What this task involves: The part to set down runs from the first line of the data below through the line with "### **Successful Pattern: PyScope", inclusive; write it exactly and leave out the pictures.

Saved data entries:
--------
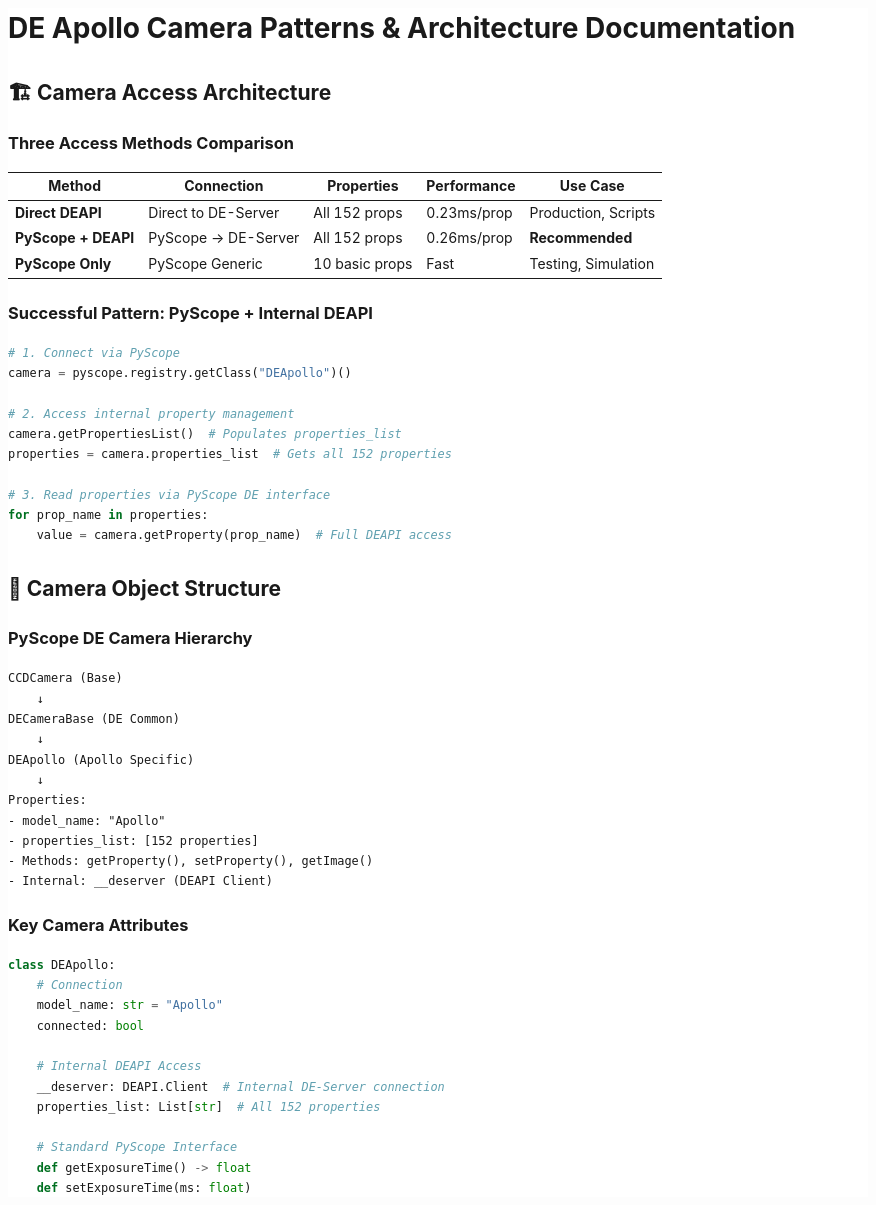 # DE Apollo Camera Patterns & Architecture Documentation

## 🏗️ **Camera Access Architecture**

### **Three Access Methods Comparison**

| Method | Connection | Properties | Performance | Use Case |
|--------|------------|------------|-------------|----------|
| **Direct DEAPI** | Direct to DE-Server | All 152 props | 0.23ms/prop | Production, Scripts |
| **PyScope + DEAPI** | PyScope → DE-Server | All 152 props | 0.26ms/prop | **Recommended** |
| **PyScope Only** | PyScope Generic | 10 basic props | Fast | Testing, Simulation |

### **Successful Pattern: PyScope + Internal DEAPI**

```python
# 1. Connect via PyScope
camera = pyscope.registry.getClass("DEApollo")()

# 2. Access internal property management
camera.getPropertiesList()  # Populates properties_list
properties = camera.properties_list  # Gets all 152 properties

# 3. Read properties via PyScope DE interface
for prop_name in properties:
    value = camera.getProperty(prop_name)  # Full DEAPI access
```

## 🔧 **Camera Object Structure**

### **PyScope DE Camera Hierarchy**

```
CCDCamera (Base)
    ↓
DECameraBase (DE Common)
    ↓
DEApollo (Apollo Specific)
    ↓
Properties:
- model_name: "Apollo"
- properties_list: [152 properties]
- Methods: getProperty(), setProperty(), getImage()
- Internal: __deserver (DEAPI Client)
```

### **Key Camera Attributes**

```python
class DEApollo:
    # Connection
    model_name: str = "Apollo"
    connected: bool
    
    # Internal DEAPI Access
    __deserver: DEAPI.Client  # Internal DE-Server connection
    properties_list: List[str]  # All 152 properties
    
    # Standard PyScope Interface
    def getExposureTime() -> float
    def setExposureTime(ms: float)
```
--------
Solution to the problem:
 # DE Apollo Camera Patterns & Architecture Documentation

## 🏗️ **Camera Access Architecture**

### **Three Access Methods Comparison**

| Method | Connection | Properties | Performance | Use Case |
|--------|------------|------------|-------------|----------|
| **Direct DEAPI** | Direct to DE-Server | All 152 props | 0.23ms/prop | Production, Scripts |
| **PyScope + DEAPI** | PyScope → DE-Server | All 152 props | 0.26ms/prop | **Recommended** |
| **PyScope Only** | PyScope Generic | 10 basic props | Fast | Testing, Simulation |

### **Successful Pattern: PyScope + Internal DEAPI**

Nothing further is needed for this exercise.